Realmente ajudaria se alguns bispos que mudaram suas opiniões sobre a política de tradução litúrgica compartilhassem conosco algo sobre como o Espírito os levou a fazer isso. Precisamos dessa liderança também. Não sabemos nada sobre isso. Isso pode nos ajudar a mudar as nossas opiniões – e nossas opiniões precisam ser alteradas se a introdução do novo Missal tiver sucesso.
Talvez esse argumento não seja realista, e a convicção simplesmente não está aí. Talvez nossos pastores não tiveram experiências reais de conversão, mas só aceitaram rotineiramente o que suas equipes e seus especialistas colocaram na sua frente. Se este for o caso, então o processo foi realmente equivocado. Seus resultados não são confiáveis, e devemos dar um basta, desde já. A liturgia molda a vida devocional de cada católico praticante. Grandes decisões sobre o assunto precisam ser tomadas com discernimento, não porque elas atendem à burocracia.
Ninguém pode duvidar que a nova tradução do Missal foi mandada juridicamente pela máxima autoridade da Igreja. Mas o bem das almas, que é a lei suprema da Igreja, exige, exceto em casos extremos, mais do que correção jurídica.

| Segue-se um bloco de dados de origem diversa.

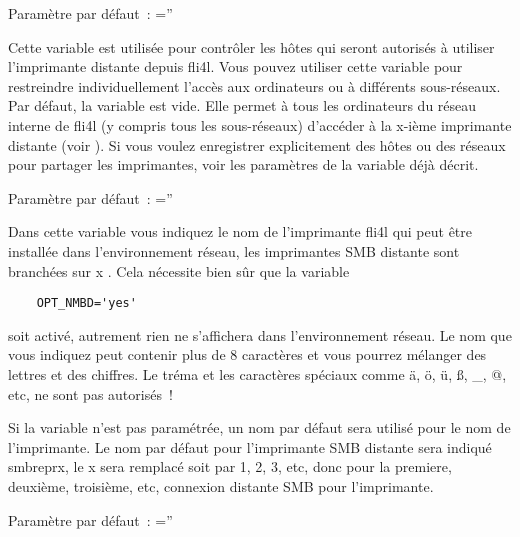 \begin{description}
    Paramètre par défaut~: =''



    Cette variable est utilisée pour contrôler les hôtes qui seront autorisés
    à utiliser l'imprimante distante depuis fli4l. Vous pouvez utiliser cette
    variable pour restreindre individuellement l'accès aux ordinateurs ou à
    différents sous-réseaux. Par défaut, la variable est vide. Elle permet à
    tous les ordinateurs du réseau interne de fli4l (y compris tous les sous-réseaux)
    d'accéder à la x-ième imprimante distante (voir ).
    Si vous voulez enregistrer explicitement des hôtes ou des réseaux pour
    partager les imprimantes, voir les paramètres de la variable
     déjà décrit.

    Paramètre par défaut~: =''



    Dans cette variable vous indiquez le nom de l'imprimante fli4l qui peut
    être installée dans l'environnement réseau, les imprimantes SMB distante
    sont branchées sur x .
    Cela nécessite bien sûr que la variable

\begin{example}
\begin{verbatim}
    OPT_NMBD='yes'
\end{verbatim}
\end{example}

    soit activé, autrement rien ne s'affichera dans l'environnement réseau. Le
    nom que vous indiquez peut contenir plus de 8 caractères et vous pourrez
    mélanger des lettres et des chiffres. Le tréma et les caractères spéciaux
    comme ä, ö, ü, ß, \_, @, etc, ne sont pas autorisés~!

    Si la variable n'est pas paramétrée, un nom par défaut sera utilisé pour le
    nom de l'imprimante. Le nom par défaut pour l'imprimante SMB distante sera
    indiqué smbreprx, le x sera remplacé soit par 1, 2, 3, etc, donc pour
    la premiere, deuxième, troisième, etc, connexion distante SMB pour l'imprimante.

    Paramètre par défaut~: =''



\end{description}
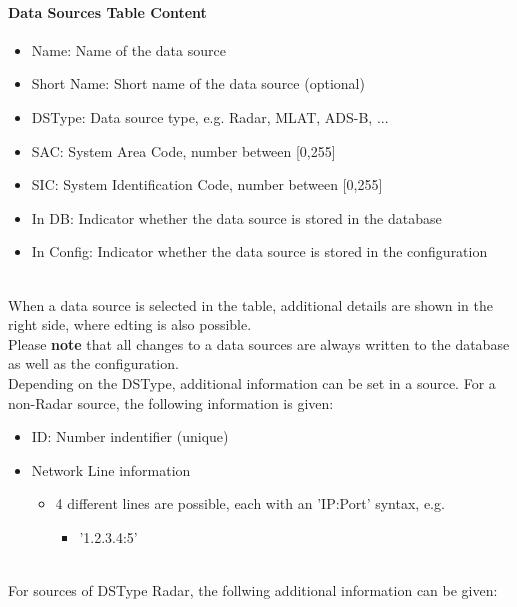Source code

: \paragraph {Data Sources Table Content}
\label{sec:configure_datasources_table_content}

\begin{itemize}
\item Name: Name of the data source
\item Short Name: Short name of the data source (optional)
\item DSType: Data source type, e.g. Radar, MLAT, ADS-B, ...
\item SAC: System Area Code, number between [0,255]
\item SIC: System Identification Code, number between [0,255]
\item In DB: Indicator whether the data source is stored in the database
\item In Config: Indicator whether the data source is stored in the configuration
\end{itemize}
\ \\

When a data source is selected in the table, additional details are shown in the right side, where edting is also possible. \\

Please \textbf{note} that all changes to a data sources are always written to the database as well as the configuration. \\

Depending on the DSType, additional information can be set in a source. For a non-Radar source, the following information is given:

\begin{itemize}
\item ID: Number indentifier (unique)
\item Network Line information
\begin{itemize}
    \item 4 different lines are possible, each with an 'IP:Port' syntax, e.g.
    \begin{itemize}
    \item '1.2.3.4:5'
\end{itemize}
\end{itemize}
\end{itemize}
\ \\

For sources of DSType Radar, the follwing additional information can be given:

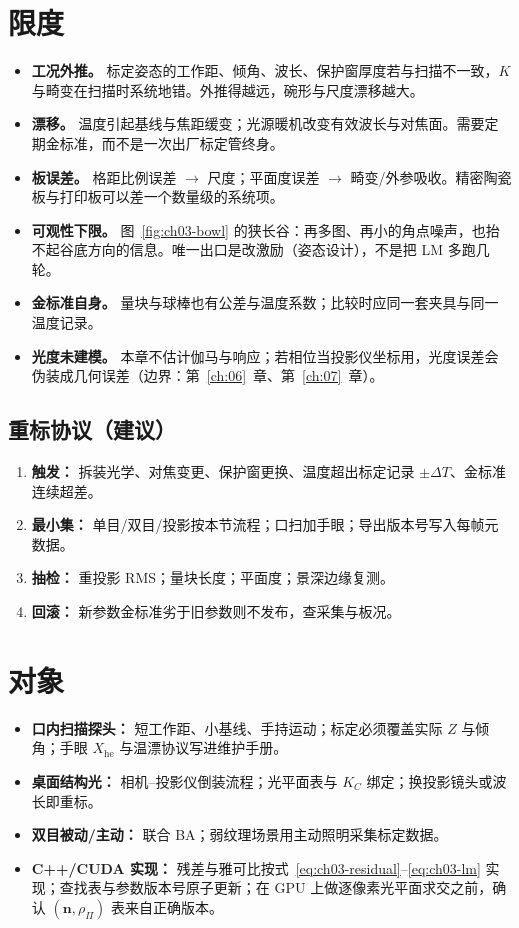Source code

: \section{限度}

\begin{itemize}
  \item \textbf{工况外推。} 标定姿态的工作距、倾角、波长、保护窗厚度若与扫描不一致，$K$ 与畸变在扫描时系统地错。外推得越远，碗形与尺度漂移越大。
  \item \textbf{漂移。} 温度引起基线与焦距缓变；光源暖机改变有效波长与对焦面。需要定期金标准，而不是一次出厂标定管终身。
  \item \textbf{板误差。} 格距比例误差 $\to$ 尺度；平面度误差 $\to$ 畸变/外参吸收。精密陶瓷板与打印板可以差一个数量级的系统项。
  \item \textbf{可观性下限。} 图~\ref{fig:ch03-bowl} 的狭长谷：再多图、再小的角点噪声，也抬不起谷底方向的信息。唯一出口是改激励（姿态设计），不是把 LM 多跑几轮。
  \item \textbf{金标准自身。} 量块与球棒也有公差与温度系数；比较时应同一套夹具与同一温度记录。
  \item \textbf{光度未建模。} 本章不估计伽马与响应；若相位当投影仪坐标用，光度误差会伪装成几何误差（边界：第~\ref{ch:06}~章、第~\ref{ch:07}~章）。
\end{itemize}

\subsection{重标协议（建议）}

\begin{enumerate}
  \item \textbf{触发：} 拆装光学、对焦变更、保护窗更换、温度超出标定记录 $\pm\Delta T$、金标准连续超差。
  \item \textbf{最小集：} 单目/双目/投影按本节流程；口扫加手眼；导出版本号写入每帧元数据。
  \item \textbf{抽检：} 重投影 RMS；量块长度；平面度；景深边缘复测。
  \item \textbf{回滚：} 新参数金标准劣于旧参数则不发布，查采集与板况。
\end{enumerate}

\section{对象}

\begin{itemize}
  \item \textbf{口内扫描探头：} 短工作距、小基线、手持运动；标定必须覆盖实际 $Z$ 与倾角；手眼 $X_{\mathrm{he}}$ 与温漂协议写进维护手册。
  \item \textbf{桌面结构光：} 相机–投影仪倒装流程；光平面表与 $K_C$ 绑定；换投影镜头或波长即重标。
  \item \textbf{双目被动/主动：} 联合 BA；弱纹理场景用主动照明采集标定数据。
  \item \textbf{C++/CUDA 实现：} 残差与雅可比按式~\eqref{eq:ch03-residual}--\eqref{eq:ch03-lm} 实现；查找表与参数版本号原子更新；在 GPU 上做逐像素光平面求交之前，确认 $( \boldsymbol n,\rho_\Pi)$ 表来自正确版本。
\end{itemize}

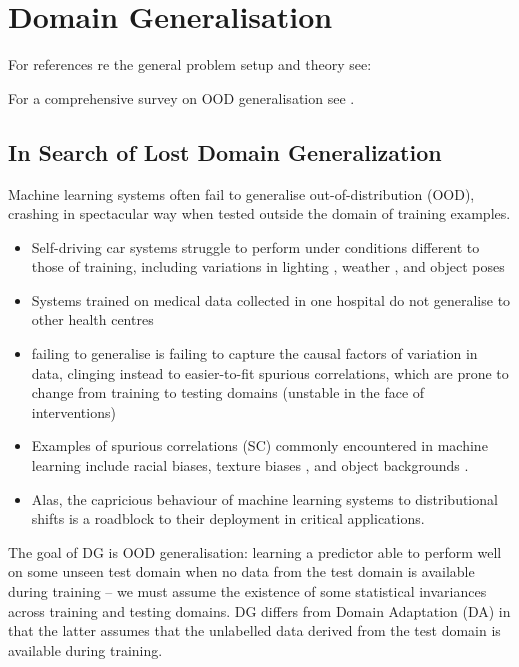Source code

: \section{Domain Generalisation}

For references re the general problem setup and theory see:
\citet{gulrajani2020search, krueger2021out, arjovskyinvariant, ahuja2020invariant,
weber2022certifying, rosenfeld2020risks}

For a comprehensive survey on OOD generalisation see  \citet{shen2021towards}.

\subsection{In Search of Lost Domain Generalization \citep{gulrajani2020search}}
Machine learning systems often fail to generalise out-of-distribution (OOD), crashing in 
spectacular way when tested outside the domain of training examples.

\itemi\begin{itemize}
  \item Self-driving car systems struggle to perform under conditions different to those of 
    training, including variations in lighting \citep{dai2018dark}, weather \citep{volk2019towards}, 
    and object poses \citep{alcorn2019strike}
  \item Systems trained on medical data collected in one hospital do not generalise to other health
    centres \citep{castro2020causality, albadawy2018deep}
  \item failing to generalise is failing to capture the causal factors of variation in data, 
    clinging instead to easier-to-fit spurious correlations, which are prone to change from 
    training to testing domains (unstable in the face of interventions)
  \item  Examples of spurious correlations (SC) commonly encountered in machine learning include 
    racial biases, texture biases \citep{geirhos2018imagenet}, and object backgrounds
    \citep{beery2018recognition} .
  \item Alas, the capricious behaviour of machine learning systems to distributional shifts is a 
    roadblock to their deployment in critical applications.
\end{itemize}

The goal of DG is OOD generalisation: learning a predictor able to perform well on some unseen test
domain when no data from the test domain is available during training -- we must assume the 
existence of some statistical invariances across training and testing domains.
DG differs from Domain Adaptation (DA) in that the latter assumes that the unlabelled data derived 
from the test domain is available during training.

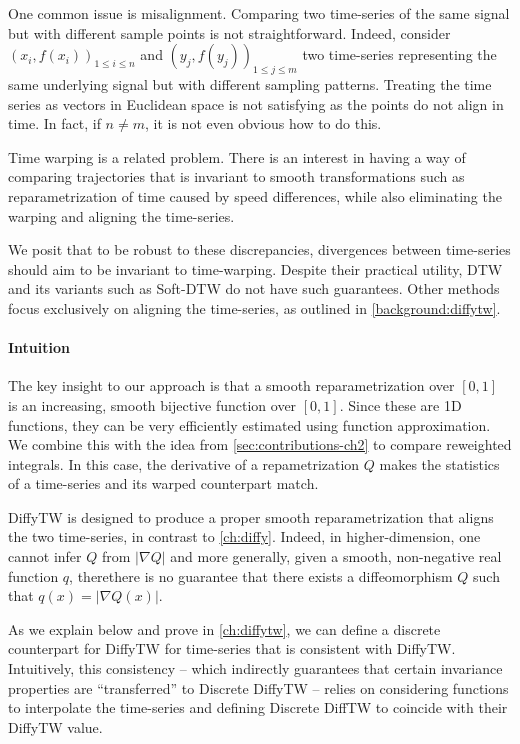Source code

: One common issue is misalignment. Comparing two time-series of the same signal but with different sample points is not straightforward. Indeed, consider $(x_i, f(x_i))_{1\leq i\leq n}$ and $(y_j, f(y_j))_{1 \leq j \leq m}$ two time-series representing the same underlying signal but with different sampling patterns. Treating the time series as vectors in Euclidean space is not satisfying as the points do not align in time. In fact, if $n\neq m$, it is not even obvious how to do this.

Time warping is a related problem. There is an interest in having a way of comparing trajectories that is invariant to smooth transformations such as reparametrization of time caused by speed differences, while also eliminating the warping and aligning the time-series.

We posit that to be robust to these discrepancies, divergences between time-series should aim to be invariant to time-warping. Despite their practical utility, DTW \citep{dtw} and its variants such as Soft-DTW \citep{soft-dtw} do not have such guarantees. Other methods focus exclusively on aligning the time-series, as outlined in \cref{background:diffytw}.

\paragraph{Intuition}
The key insight to our approach is that a smooth reparametrization over $[0,1]$ is an increasing, smooth bijective function over $[0,1]$. Since these are 1D functions, they can be very efficiently estimated using function approximation. We combine this with the idea from \cref{sec:contributions-ch2} to compare reweighted integrals. In this case, the derivative of a repametrization $Q$ makes the statistics of a time-series and its warped counterpart match.

DiffyTW is designed to produce a proper smooth reparametrization that aligns the two time-series, in contrast to \cref{ch:diffy}. Indeed, in higher-dimension, one cannot infer $Q$ from $\vert \nabla Q\vert$ and more generally, given a smooth, non-negative real function $q$, therethere is no guarantee that there exists a diffeomorphism $Q$ such that $q(x) = \vert \nabla Q(x) \vert$.

As we explain below and prove in \cref{ch:diffytw}, we can define a discrete counterpart for DiffyTW for time-series that is consistent with DiffyTW. Intuitively, this consistency -- which indirectly guarantees that certain invariance properties are ``transferred'' to Discrete DiffyTW -- relies on considering functions to interpolate the time-series and defining Discrete DiffTW to coincide with their DiffyTW value.


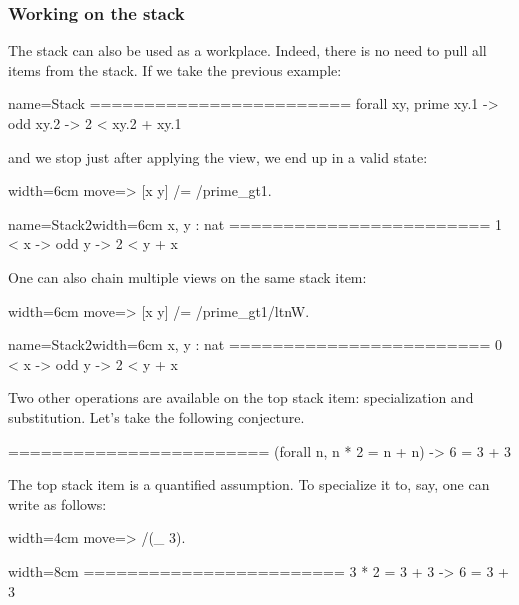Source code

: \subsubsection{Working on the stack}

The stack can also be used as a workplace.  Indeed, there is no need
to pull all items from the stack.  If we take the previous example:

\begin{coqout}{name=Stack}{}
========================
forall xy, prime xy.1 -> odd xy.2 -> 2 < xy.2 + xy.1
\end{coqout}
and we stop just after applying the view, we end up in a valid state:

\begin{coq-left}{}{width=6cm}
move=> [x y] /= /prime_gt1.
$~$
$~$
\end{coq-left}
\begin{coqout-right}{name=Stack2}{width=6cm}
 x, y : nat
 ========================
 1 < x -> odd y -> 2 < y + x
\end{coqout-right}

One can also chain multiple views on the same stack item:

\begin{coq-left}{}{width=6cm}
move=> [x y] /= /prime_gt1/ltnW.
$~$
$~$
\end{coq-left}
\begin{coqout-right}{name=Stack2}{width=6cm}
 x, y : nat
 ========================
 0 < x -> odd y -> 2 < y + x
\end{coqout-right}

Two other operations are available on the top stack item: specialization
and substitution.  Let's take the following conjecture.

\begin{coqout}{}{}
========================
(forall n, n * 2 = n + n) -> 6 = 3 + 3
\end{coqout}

The top stack item is a quantified assumption.  To specialize it to, say,
 one can write as follows:

\begin{coq-left}{}{width=4cm}
move=> /(_ 3).
$~$
\end{coq-left}
\begin{coqout-right}{}{width=8cm}
========================
3 * 2 = 3 + 3 -> 6 = 3 + 3
\end{coqout-right}

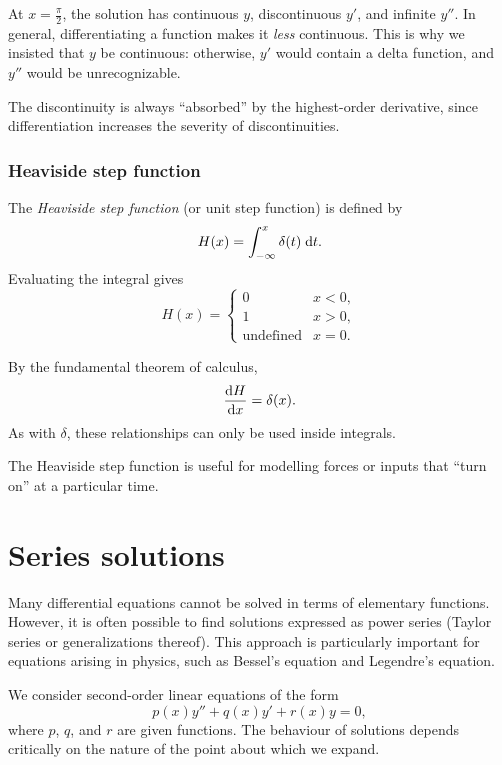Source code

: \documentclass[a4paper]{article}
\begin{document}
\begin{remark}
  At $x = \frac{\pi}{2}$, the solution has continuous $y$, discontinuous $y'$, and infinite $y''$. In general, differentiating a function makes it \emph{less} continuous. This is why we insisted that $y$ be continuous: otherwise, $y'$ would contain a delta function, and $y''$ would be unrecognizable.

  The discontinuity is always ``absorbed'' by the highest-order derivative, since differentiation increases the severity of discontinuities.
\end{remark}

\subsubsection{Heaviside step function}
\begin{defi}
  The \emph{Heaviside step function} (or unit step function) is defined by
  \[
    H(x) = \int_{-\infty}^x \delta(t) \;\d t.
  \]
  Evaluating the integral gives
  \[
    H(x) =\begin{cases} 0 & x < 0,\\1 & x > 0,\\\text{undefined} & x = 0.\end{cases}
  \]
  \begin{center}
  \end{center}
  By the fundamental theorem of calculus,
  \[
    \frac{\d H}{\d x} = \delta(x).
  \]
  As with $\delta$, these relationships can only be used inside integrals.
\end{defi}

\begin{remark}
  The Heaviside step function is useful for modelling forces or inputs that ``turn on'' at a particular time.
\end{remark}

\section{Series solutions}
\begin{remark}[Motivation]
  Many differential equations cannot be solved in terms of elementary functions. However, it is often possible to find solutions expressed as power series (Taylor series or generalizations thereof). This approach is particularly important for equations arising in physics, such as Bessel's equation and Legendre's equation.

  We consider second-order linear equations of the form
  \[
    p(x) y'' + q(x) y' + r(x) y = 0,
  \]
  where $p$, $q$, and $r$ are given functions. The behaviour of solutions depends critically on the nature of the point about which we expand.
\end{remark}
\end{document}
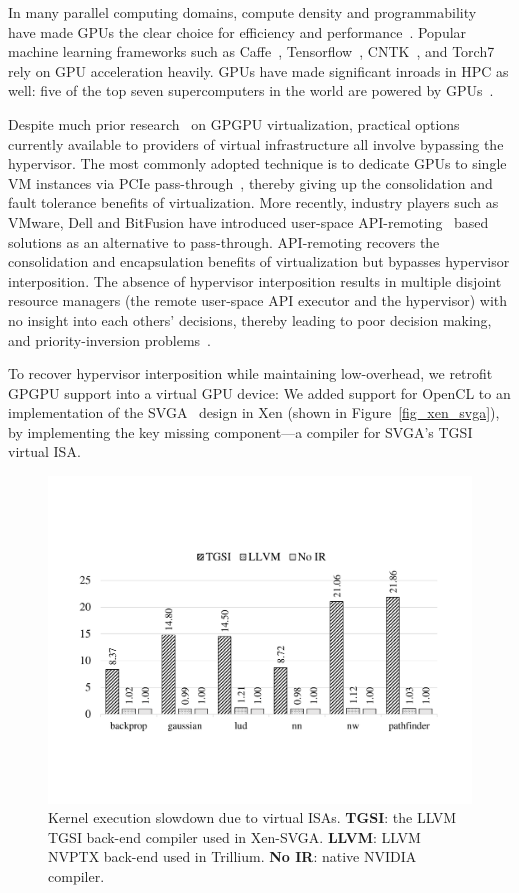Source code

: In many parallel computing domains, compute density and
programmability~\cite{nvidia_cuda, stone2010opencl, gregory2014c++} have
made GPUs the clear choice for efficiency and performance~\cite{gpu_apps}.
Popular machine learning frameworks such as Caffe~\cite{jia2014caffe},
Tensorflow~\cite{abadi2016tensorflow}, CNTK~\cite{yu2014introduction}, and
Torch7~\cite{collobert2011torch7} rely on GPU acceleration heavily. GPUs have
made significant inroads in HPC as well: five of the top seven supercomputers
in the world are powered by GPUs~\cite{top500-Nov2018}.

Despite much prior research~\cite{rossbach16vee, kaveri16vee,
cc-numa-gpu-hpca15, abhishek-ispass16} on GPGPU virtualization, practical
options currently available to providers of virtual infrastructure all involve
bypassing the hypervisor.
The most commonly adopted technique is to dedicate GPUs to single VM instances
via PCIe pass-through~\cite{AWS-gpu,gVirt}, thereby giving up the
consolidation and fault tolerance benefits of virtualization.
More recently, industry players such as VMware, Dell and BitFusion have
introduced user-space API-remoting~\cite{bitfusion-whitepaper,kim2012snucl,
rCUDAnew, vmCUDA,rCUDA} based solutions as an alternative to pass-through.
API-remoting recovers the consolidation and encapsulation benefits
of virtualization but bypasses hypervisor interposition.
The absence of hypervisor interposition results in multiple disjoint resource
managers (the remote user-space API executor and the hypervisor) with no
insight into each others' decisions, thereby leading to poor decision making,
and priority-inversion problems~\cite{rossbach2011ptask}.

To recover hypervisor interposition while maintaining low-overhead,
we retrofit GPGPU support into a virtual GPU device:
We added support for OpenCL to an implementation of the
SVGA~\cite{dowty2009gpu} design in Xen (shown in Figure~\ref{fig_xen_svga}),
by implementing the key missing component---a compiler for SVGA's TGSI virtual
ISA.

\begin{figure}[!ht]
	\centering
	\captionsetup{width=0.8\linewidth}
	\includegraphics[width=.6\linewidth,trim={2cm 4.5cm 2cm 5cm},clip]{figures/trillium_visa.pdf}
	\caption{
		Kernel execution slowdown due to virtual ISAs.
		\textbf{TGSI}: the LLVM TGSI back-end compiler used in Xen-SVGA.
		\textbf{LLVM}: LLVM NVPTX back-end used in Trillium.
		\textbf{No IR}: native NVIDIA compiler.
		}
	\label{fig_trillium_kernel}
\end{figure}

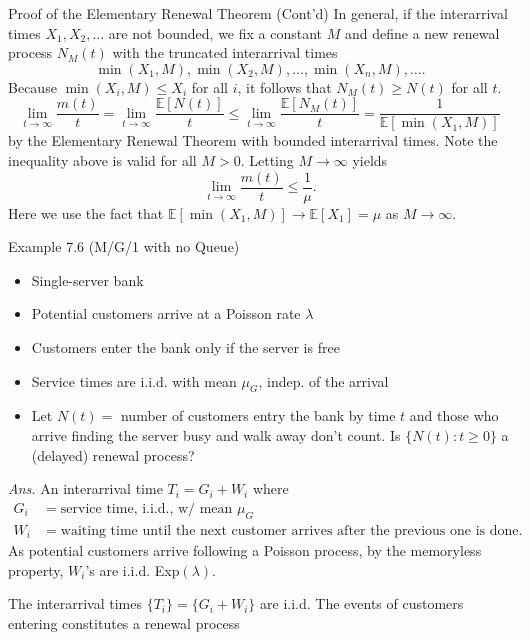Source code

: \documentclass[letterpaper,handout, mathserif]{beamer}
\def\E{\mathbb E}
\begin{document}
\begin{frame}{Proof of the Elementary Renewal Theorem (Cont'd)}
In general, if the interarrival times $X_1, X_2, \ldots$ are not bounded,
we fix a constant $M$ and define a new renewal process $N_M(t)$ with the truncated interarrival times $$\min(X_1,M),\min(X_2,M),\ldots,\min(X_n,M),\ldots.$$
Because $\min(X_i,M) \le X_i$ for all $i$, it follows that $N_M(t)\ge N(t)$ for all $t$.
\[
\lim_{t\to\infty}\frac{m(t)}{t}=\lim_{t\to\infty}\frac{\E[N(t)]}{t}\le \lim_{t\to\infty}\frac{\E[N_M(t)]}{t}=\frac{1}{\E[\min(X_1,M)]}
\]
by the Elementary Renewal Theorem with bounded interarrival times.
Note the inequality above is valid for all $M>0.$
Letting $M\to\infty$ yields
$$\lim_{t\to\infty}\frac{m(t)}{t}\le \frac{1}{\mu}.$$
Here we use the fact that $\E[\min(X_1,M)]\to\E[X_1]=\mu$ as $M\to\infty.$
\end{frame}
\begin{frame}{Example 7.6 (M/G/1 with no Queue)}
\begin{itemize}
\item Single-server bank
\item Potential customers arrive at a Poisson rate $\lambda$
\item Customers enter the bank only if the server is free
\item Service times are i.i.d. with mean $\mu_G$, indep. of the arrival
\item Let $N(t)=$ number of customers entry the bank by time $t$ and
those who arrive finding the server busy and walk away don't count.
Is $\{N(t): t\ge 0\}$ a (delayed) renewal process?
\end{itemize}
{\it Ans.} An interarrival time $T_i=G_i+W_i$ where
\begin{align*}
G_i&=\text{service time, i.i.d., w/ mean }\mu_G\\
W_i&=\text{waiting time until the next customer arrives after the previous one is done}.
\end{align*}
As potential customers arrive following a Poisson process, by the memoryless property,
$W_i$'s are i.i.d. Exp$(\lambda)$.\smallskip


The interarrival times $\{T_i\}=\{G_i+W_i\}$ are i.i.d. The events of customers entering constitutes a renewal process
\end{frame}
\end{document}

Os bispos devem governar primeiro "com o conselho, a persuasão e o exemplo". Quando usam seu poder sagrado e sua autoridade, eles o fazem "unicamente para edificar o próprio rebanho na verdade e na santidade" (Lumen Gentium, 27).
Se quisermos continuar com alguma confiança de que a nova tradução representa a vontade de Deus para toda a Igreja, precisamos urgentemente dessa edificação. Um fanatismo conformista não será suficiente. Precisamos que líderes inteligentes, bem informados e sensíveis que realmente acreditem nesse novo texto se manifestem muito mais publicamente do que têm se manifestado até agora.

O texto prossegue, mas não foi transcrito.